It’s been a while since we last talked and honestly, I can still remember fragments of that conversation. We said
some things a whole lot of awful things to each other that led us to where we both are now. Some we regret saying, some we don’t. I believe there really is a reason for everything; and in that very moment, the truth simply had to be blurted out because we needed the space to breathe. I have said and done hurtful things to you (some you may not even know) and I just want to apologize for all of it and thank you, too, for teaching me a few things.
Thank you for teaching me that an open communication between people who are in any type of relationship is as vital as their feelings towards each other. People who love us need to be able to tell us things be it good or bad, important or spur of the moment, mundane stuff without thinking it’s stupid or irrelevant. And since it’s a two-way street, we also need to have the freedom to express our thoughts without being worried about what the other person might think and say. Sharing what you feel about each other shouldn’t be a task to tick off of your To Do list everyday. Thanks for making me realize that feelings aren’t always enough to make a relationship last and that the amount of time spent together doesn’t always define strength.
I also learned that there is a super thin line between loyalty and faithfulness and it could be just me but….People can be loyal to someone, be available for them whenever you need them and be devoted to them but only a few actually remain faithful and keep their hands in their pockets. We’re all human and giving in to temptation is a solid manifestation. It’s like the last slice of pizza and you’re there just looking at it– you know you’re already full but you’re still thinking of getting it for yourself. There are people around you but no one’s actually watching so then it’s all up to you if you’re going to indulge or leave it alone and let someone else have the heavenly sin that is pizza.

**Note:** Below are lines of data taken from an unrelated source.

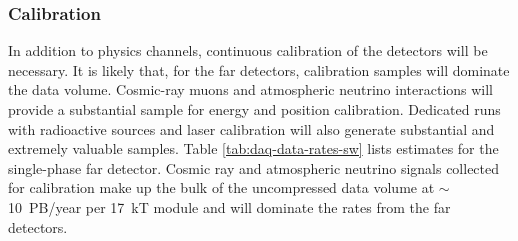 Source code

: \subsubsection{
Calibration}
In addition to physics channels, continuous calibration of the detectors will be necessary.  It is likely that, for the far detectors, calibration samples will  dominate the data volume. Cosmic-ray muons and atmospheric neutrino interactions will provide a substantial sample for energy and position calibration.  Dedicated runs with radioactive sources and laser calibration will also generate substantial and extremely valuable samples. Table \ref{tab:daq-data-rates-sw} lists estimates for the single-phase far detector.   Cosmic ray and atmospheric neutrino signals collected for calibration make up the bulk of the uncompressed data volume at $\sim$ 10~PB/year per 17~kT module and will dominate the rates from the far detectors.  %








%
%
%

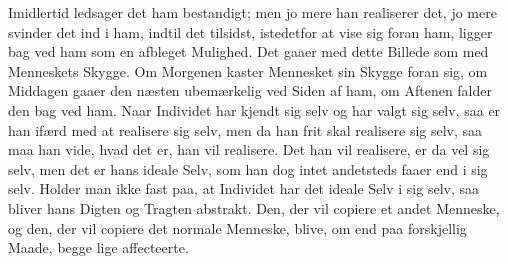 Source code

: \documentclass[12pt,a4paper]{article}
\begin{document}
Imidlertid ledsager det ham bestandigt; men jo mere han realiserer det, jo mere svinder det ind i ham, indtil det tilsidst, istedetfor at vise sig foran ham, ligger bag ved ham som en afbleget Mulighed. Det gaaer med dette Billede som med Menneskets Skygge. Om Morgenen kaster Mennesket sin Skygge foran sig, om Middagen gaaer den næsten ubemærkelig ved Siden af ham, om Aftenen falder den bag ved ham. Naar Individet har kjendt sig selv og har valgt sig selv, saa er han ifærd med at realisere sig selv, men da han frit skal realisere sig selv, saa maa han vide, hvad det er, han vil realisere. Det han vil realisere, er da vel sig selv, men det er hans ideale Selv, som han dog intet andetsteds faaer end i sig selv. Holder man ikke fast paa, at Individet har det ideale Selv i sig selv, saa bliver hans Digten og Tragten abstrakt. Den, der vil copiere et andet Menneske, og den, der vil copiere det normale Menneske, blive, om end paa forskjellig Maade, begge lige affecteerte.
\end{document}
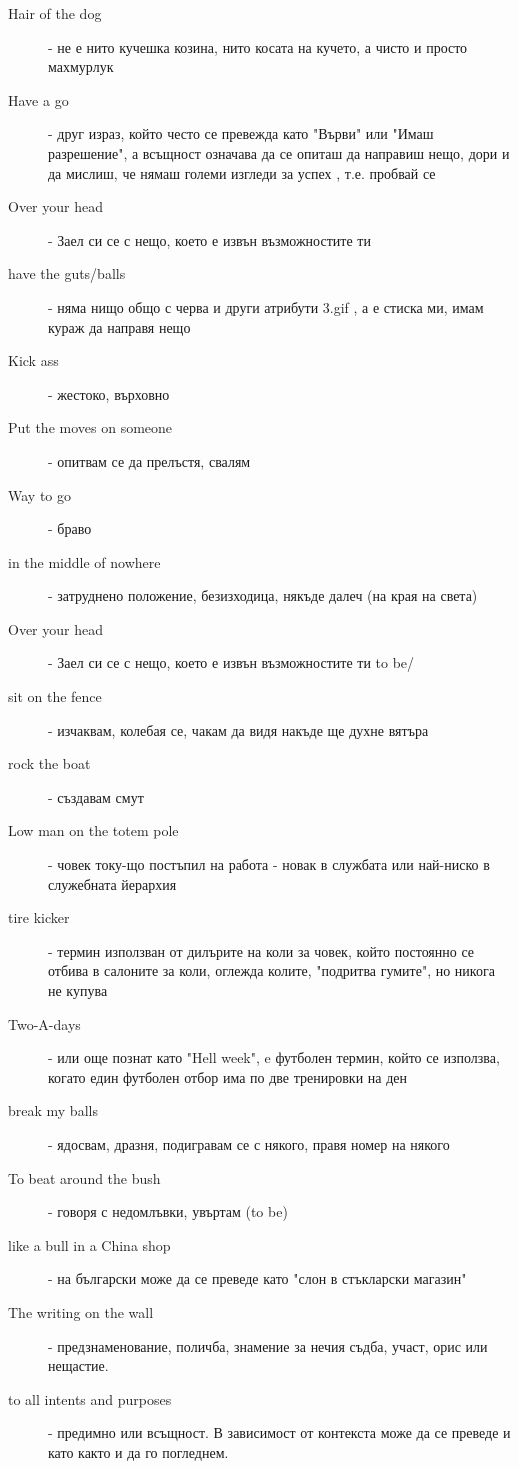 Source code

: \begin{description}
    \item[Hair of the dog] - не е нито кучешка козина, нито косата на кучето, а чисто и просто махмурлук
    \item[Have a go] - друг израз, който често се превежда като "Върви" или "Имаш разрешение",
    а всъщност означава да се опиташ да направиш нещо, дори и да мислиш, че нямаш големи изгледи за успех , т.е. пробвай се
    \item[Over your head] - Заел си се с нещо, което е извън възможностите ти
    \item[have the guts/balls] - няма нищо общо с черва и други атрибути 3.gif , а е стиска ми, имам кураж да направя нещо
    \item[Kick ass] - жестоко, върховно
    \item[Put the moves on someone] - опитвам се да прелъстя, свалям
    \item[Way to go] - браво
    \item[in the middle of nowhere] - затруднено положение, безизходица, някъде далеч (на края на света)
    \item[Over your head] - Заел си се с нещо, което е извън възможностите ти
    to be/\item[sit on the fence] - изчаквам, колебая се, чакам да видя накъде ще духне вятъра
    \item[rock the boat] - създавам смут
    \item[Low man on the totem pole] - човек току-що постъпил на работа - новак в службата или най-ниско в служебната йерархия
    \item[tire kicker] - термин използван от дилърите на коли за човек,
    който постоянно се отбива в салоните за коли, оглежда колите, "подритва гумите", но никога не купува
    \item[Two-A-days] - или още познат като "Hell week", e футболен термин, който се използва, когато един футболен отбор има по две тренировки на ден
    \item[break my balls] - ядосвам, дразня, подигравам се с някого, правя номер на някого
    \item[To beat around the bush] - говоря с недомлъвки, увъртам
    (to be)\item[ like a bull in a China shop] - на български може да се преведе като "слон в стъкларски магазин"
    \item[The writing on the wall] - предзнаменование, поличба, знамение за нечия съдба, участ, орис или нещастие.
    \item[to all intents and purposes] - предимно или всъщност. В зависимост от контекста може да се преведе и като както и да го погледнем.

\end{description}
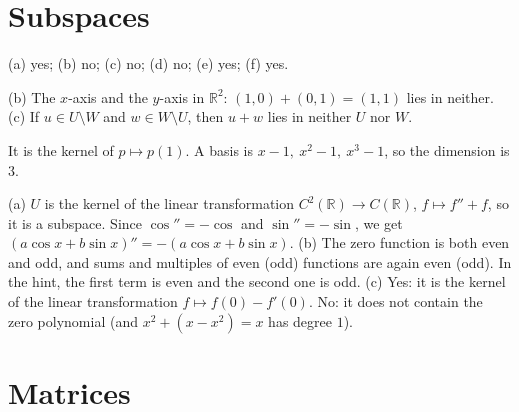 \documentclass[11pt]{article}
\begin{document}
\section*{Subspaces}

\begin{description}[leftmargin=0pt, itemsep=0.3em]
    \item[\ref{pr:subspaces}.] (a) yes; (b) no; (c) no; (d) no; (e) yes; (f) yes.
    \item[\ref{pr:intersection}.] (b) The $x$-axis and the $y$-axis in $\mathbb{R}^2$: $(1, 0) + (0, 1) = (1, 1)$ lies in neither. (c) If $u \in U \setminus W$ and $w \in W \setminus U$, then $u + w$ lies in neither $U$ nor $W$.
    \item[\ref{pr:poly-subspace}.] It is the kernel of $p \mapsto p(1)$. A basis is $x - 1, \ x^2 - 1, \ x^3 - 1$, so the dimension is $3$.
    \item[\ref{pr:fn-subspaces}.] (a) $U$ is the kernel of the linear transformation $C^2(\mathbb{R}) \to C(\mathbb{R})$, $f \mapsto f'' + f$, so it is a subspace. Since $\cos'' = -\cos$ and $\sin'' = -\sin$, we get $(a\cos x + b\sin x)'' = -(a\cos x + b\sin x)$. (b) The zero function is both even and odd, and sums and multiples of even (odd) functions are again even (odd). In the hint, the first term is even and the second one is odd. (c) Yes: it is the kernel of the linear transformation $f \mapsto f(0) - f'(0)$. No: it does not contain the zero polynomial (and $x^2 + (x - x^2) = x$ has degree $1$).
\end{description}

\section*{Matrices}
\end{document}
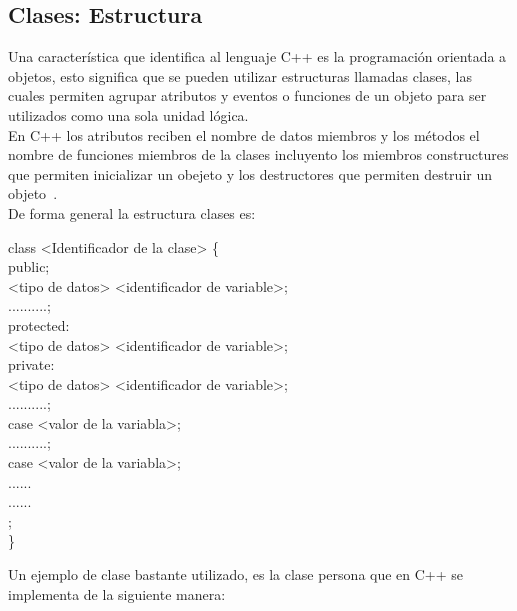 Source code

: \documentclass[a4paper,12pt,spanish]{article}
\begin{document}
\subsection{Clases: Estructura}
\label{sec:clases}

Una característica que identifica al lenguaje C++ es la programación orientada a objetos, esto significa que se pueden utilizar estructuras llamadas clases, las cuales permiten agrupar atributos y eventos o funciones de un objeto para ser utilizados como una sola unidad lógica.\\

En C++ los atributos reciben el nombre de datos miembros y los métodos el nombre de funciones miembros de la clases incluyento los miembros constructures que permiten inicializar un obejeto y los destructores que permiten destruir un objeto~\cite{sierra98}.\\

De forma general la estructura clases es:



    \begin{tcolorbox}[title=''estructura de datos CLASS'']
      class <Identificador de la clase> \{\\
        public;\\
        <tipo de datos> <identificador de variable>;\\
        ..........;\\
        protected:\\
        <tipo de datos> <identificador de variable>;\\

        private:\\
        <tipo de datos> <identificador de variable>;\\

        ..........;\\
        case <valor de la variabla>;\\

        
        ..........;\\
        case <valor de la variabla>;\\
        ......\\
        ......\\
;\\
       \}\\
    \end{tcolorbox}
\newpage
  Un ejemplo de clase bastante utilizado, es la clase persona que en C++ se implementa de la siguiente manera:
    
\end{document}

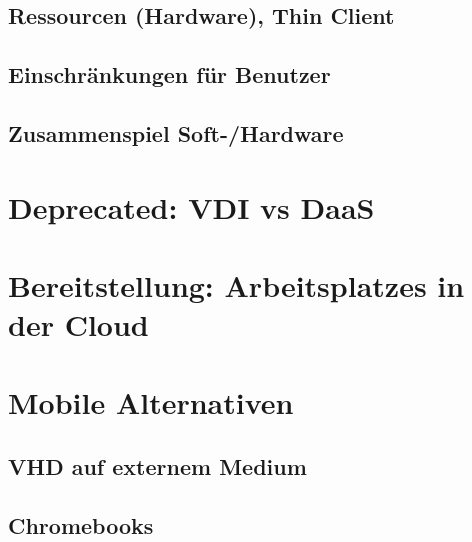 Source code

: \subsection{Ressourcen (Hardware), Thin Client}

\subsection{Einschränkungen für Benutzer}

\subsection{Zusammenspiel Soft-/Hardware}

\section{Deprecated: VDI vs DaaS}




\section{Bereitstellung: Arbeitsplatzes in der Cloud}



\section{Mobile Alternativen}

\subsection{VHD auf externem Medium}

\subsection{Chromebooks}
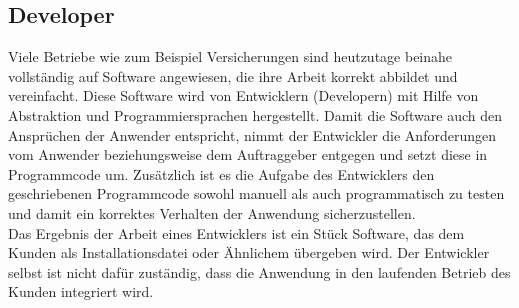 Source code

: \subsection{Developer}
Viele Betriebe wie zum Beispiel Versicherungen sind heutzutage beinahe vollständig auf Software angewiesen, die ihre Arbeit korrekt abbildet und vereinfacht. Diese Software wird von Entwicklern (Developern) mit Hilfe von Abstraktion und Programmiersprachen hergestellt. Damit die Software auch den Ansprüchen der Anwender entspricht, nimmt der Entwickler die Anforderungen vom Anwender beziehungsweise dem Auftraggeber entgegen und setzt diese in Programmcode um. Zusätzlich ist es die Aufgabe des Entwicklers den geschriebenen Programmcode sowohl manuell als auch programmatisch zu testen und damit ein korrektes Verhalten der Anwendung sicherzustellen.\\
Das Ergebnis der Arbeit eines Entwicklers ist ein Stück Software, das dem Kunden als Installationsdatei oder Ähnlichem übergeben wird. Der Entwickler selbst ist nicht dafür zuständig, dass die Anwendung in den laufenden Betrieb des Kunden integriert wird.

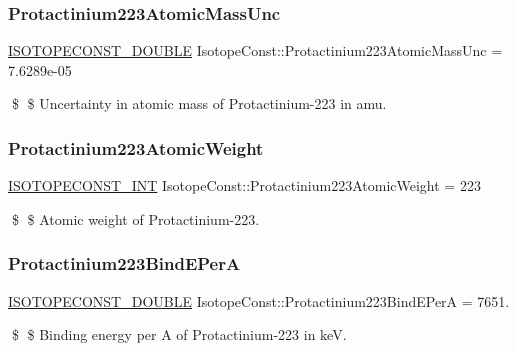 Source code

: \subsubsection{\texorpdfstring{Protactinium223\+Atomic\+Mass\+Unc}{Protactinium223AtomicMassUnc}}
{\footnotesize\ttfamily \mbox{\hyperlink{group___isotope_const-_macros_ga8f45a7272ce02c0b4c65c44636ed719a}{I\+S\+O\+T\+O\+P\+E\+C\+O\+N\+S\+T\+\_\+\+D\+O\+U\+B\+LE}} Isotope\+Const\+::\+Protactinium223\+Atomic\+Mass\+Unc = 7.\+6289e-\/05}

\$ \$ Uncertainty in atomic mass of Protactinium-\/223 in amu. \mbox{\label{group___isotope_const-_protactinium-_pa223_ga6891d629a863a67792c6caaaf32b9872}} 
\subsubsection{\texorpdfstring{Protactinium223\+Atomic\+Weight}{Protactinium223AtomicWeight}}
{\footnotesize\ttfamily \mbox{\hyperlink{group___isotope_const-_macros_ga5f18360b3e99483a35c32d789e62621c}{I\+S\+O\+T\+O\+P\+E\+C\+O\+N\+S\+T\+\_\+\+I\+NT}} Isotope\+Const\+::\+Protactinium223\+Atomic\+Weight = 223}

\$ \$ Atomic weight of Protactinium-\/223. \mbox{\label{group___isotope_const-_protactinium-_pa223_ga54775688191961d78402e9f47839e344}} 
\subsubsection{\texorpdfstring{Protactinium223\+Bind\+E\+PerA}{Protactinium223BindEPerA}}
{\footnotesize\ttfamily \mbox{\hyperlink{group___isotope_const-_macros_ga8f45a7272ce02c0b4c65c44636ed719a}{I\+S\+O\+T\+O\+P\+E\+C\+O\+N\+S\+T\+\_\+\+D\+O\+U\+B\+LE}} Isotope\+Const\+::\+Protactinium223\+Bind\+E\+PerA = 7651.}

\$ \$ Binding energy per A of Protactinium-\/223 in keV. \mbox{\label{group___isotope_const-_protactinium-_pa223_ga0675dcde5e9e13ca0b9f39bb0fce1aba}}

And out of all the things that didn’t make the cut, the most important thing I’ve learned throughout this whole process is this: We can play safe and be ordinary in other things like washing the dishes, choosing crappy beer at the store and buying cheap wine, but I think love shouldn’t be one of them. If it doesn’t make you crazy or at least make your insides tingle then I don’t know what you’re still doing. I simply don’t know how I can stress this enough….if we are in a relationship with someone but there’s no fire or even a spark and being with them feels like a chore, then we’re merely just a breeze when we could always be a cyclone. It may not always leave us in cloud 9; it could destroy us and everything we hold close to us, but isn’t true love worth all the damage?
Thank you for teaching me this in your own way.